AH: That goes with out saying. I think ultimately there is no right way of doing things. Just your way and what you passionately believe in. Everything else is secondary considerations and calculations that come later and it's here to serve a purpose: doubt. It's important to keep your ego in check but sometimes it can cripple you. It's definitely a dangerous one.
JR: Was there a specific film in your life that you can remember sparked your interest in film as a whole?
AH: Happy Together by Wong Kar Wai. That movie made me cry. And it still resonates with me.
JR: Do you have a favorite children's movie?
AH: Not really, but as a kid my favorite cartoon was this Japanese anime called Fist of the North Star. It's like if Bruce Lee starred in Mad Max. I loved it so much as a kid in the 80's.
JR: Have you thought of directing short or feature length films?
AH: I would love to and eventually I will when there's more free time.
JR: Your 2013 double album "Drifters/Love is the Devil" is incredible, first off. The first 12" has more vocals than the second, though. When you write instrumental songs do you go into the process knowing that they will be instrumental?

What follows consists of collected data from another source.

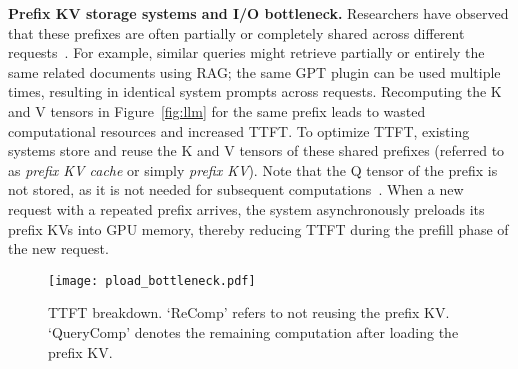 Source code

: \noindent \textbf{Prefix KV storage systems and I/O bottleneck.}
Researchers have observed that these prefixes are often partially or completely shared across different requests~\cite{sglang-arxiv23, chunkattention-arxiv24, cachegen-sigcomm24, ragcache-arxiv24, promptcache-mlsys24, attentionstore-atc24}. For example, similar queries might retrieve partially or entirely the same related documents using RAG; the same GPT plugin can be used multiple times, resulting in identical system prompts across requests. 
Recomputing the K and V tensors in Figure~\ref{fig:llm} for the same prefix leads to wasted computational resources and increased TTFT. To optimize TTFT, existing systems store and reuse the K and V tensors of these shared prefixes (referred to as \textit{prefix KV cache} or simply \textit{prefix KV}). Note that the Q tensor of the prefix is not stored, as it is not needed for subsequent computations~\cite{attentionstore-atc24}. When a new request with a repeated prefix arrives, the system asynchronously preloads its prefix KVs into GPU memory, thereby reducing TTFT during the prefill phase of the new request.


\begin{figure}
	\centering
	\texttt{[image: pload\_bottleneck.pdf]}
	\vspace{-0.1in}
	\caption{TTFT breakdown.
				`ReComp' refers to not reusing the prefix KV. `QueryComp' denotes the remaining computation after loading the prefix KV. }
	\label{fig:pload-bottleneck}
	\vspace{-0.15in}
\end{figure}

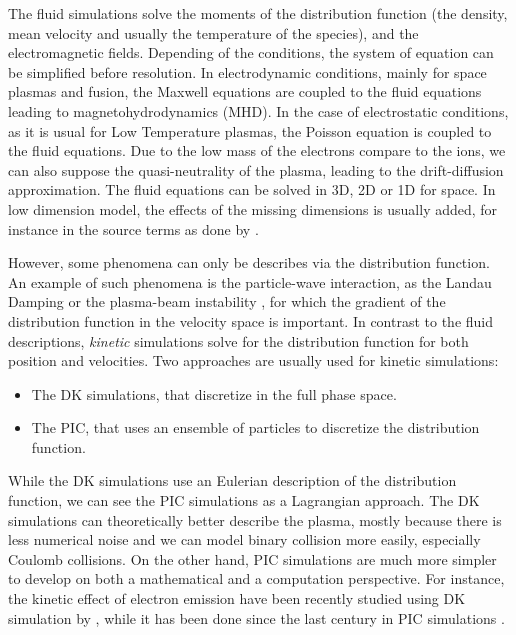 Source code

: The fluid simulations solve the moments of the distribution function (the density, mean velocity and usually the temperature of the species), and the electromagnetic fields.
Depending of the conditions, the system of equation can be simplified before resolution.
In electrodynamic conditions, mainly for space plasmas and fusion, the Maxwell equations are coupled to the fluid equations leading to magnetohydrodynamics (MHD).
In the case of electrostatic conditions, as it is usual for Low Temperature plasmas, the Poisson equation is coupled to the fluid equations.
Due to the low mass of the electrons compare to the ions, we can also suppose the quasi-neutrality of the plasma, leading to the drift-diffusion approximation.
The fluid equations can be solved in \ac{3D}, \ac{2D} or \ac{1D} for space.
In low dimension model, the effects of the missing dimensions is usually added, for instance in the source terms as done by \citet{barral2003a}.

\vspace{1em}
However, some phenomena can only be describes via the distribution function.
An example of such phenomena is the particle-wave interaction, as the Landau Damping \citep{landau1945,malmberg1964} or the plasma-beam instability \citep{filippychev1990}, for which the gradient of the distribution function in the velocity space is important.
In contrast to the fluid descriptions, \emph{kinetic} simulations solve for the distribution function for both position and velocities.
Two approaches are usually used for kinetic simulations\string:
\begin{itemize}
  \item The \ac{DK} simulations, that discretize  in the full phase space.
  \item The \ac{PIC}, that uses an ensemble of particles to discretize the distribution function.
\end{itemize} 
While the \ac{DK} simulations use an Eulerian description of the distribution function, we can see the \ac{PIC} simulations as a Lagrangian approach.
The \ac{DK} simulations can theoretically better describe the plasma, mostly because there is less numerical noise and we can model binary collision more easily, especially Coulomb collisions.
On the other hand, \ac{PIC} simulations are much more simpler to develop on both a mathematical and a computation perspective.
For instance, the kinetic effect of electron emission have been recently studied using \ac{DK} simulation by \citet{cagas2019}, while it has been done since the last century in \ac{PIC} simulations \citep{boswell1988}.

A: Thanks man. To answer your question, no, but I do follow my instincts. If a track was born without any vocals in mind I wouldn't try and squeeze vocals in it to make it a proper song. I'd just leave it be. And it just came out that way. The hard part is editing it and selecting the track listing after you're done!
JR: What about your songs with vocals - do they begin as instrumentals and get words put on top like whip cream, or is there more of a coexistence with instrumentals and vocals?
AH: Whatever comes first. Sometimes it can just be a few words with melodies. Sometimes it's the music first. There's no specific formula. I like switching things up to. Working with new equipment and instrumentations can be frustrating at first but it's also highly rewarding.
JR: Have you been writing or recording anything new?
AH: Lots! Expect some OSTs for two independent films I'm currently working on. More info will be shared as the production goes further but other new projects as well. I'm thinking of taking an hiatus for Dirty Beaches next year and just focus on other projects.
AH: Yeah I think not as Dirty Beaches, but I wanna hit the old touring routes I did back in 2007 with some old friends, play solo sets for a new project, travel and take my time in North America. Really explore the landscapes and camp instead of just blaze from east to west coast with a dip in the south. Ideally, I'd like to explore both Canada and the USA again and hopefully with more time to stop, enjoy the country, and hopefully catch the things I missed when I was younger driving non-stop from town to town. I think it's that time now for me. To really connect with where I come from and pay respect to the folks that helped me out in the early years of Dirty Beaches, playing those basement shows to 5 people, being broke.
AH: I don't ever wish to be broke again, but I wanna take the time and stop by those towns and play music for those folks that housed me and fed me. If it wasn't for them, Dirty Beaches wouldn't exist.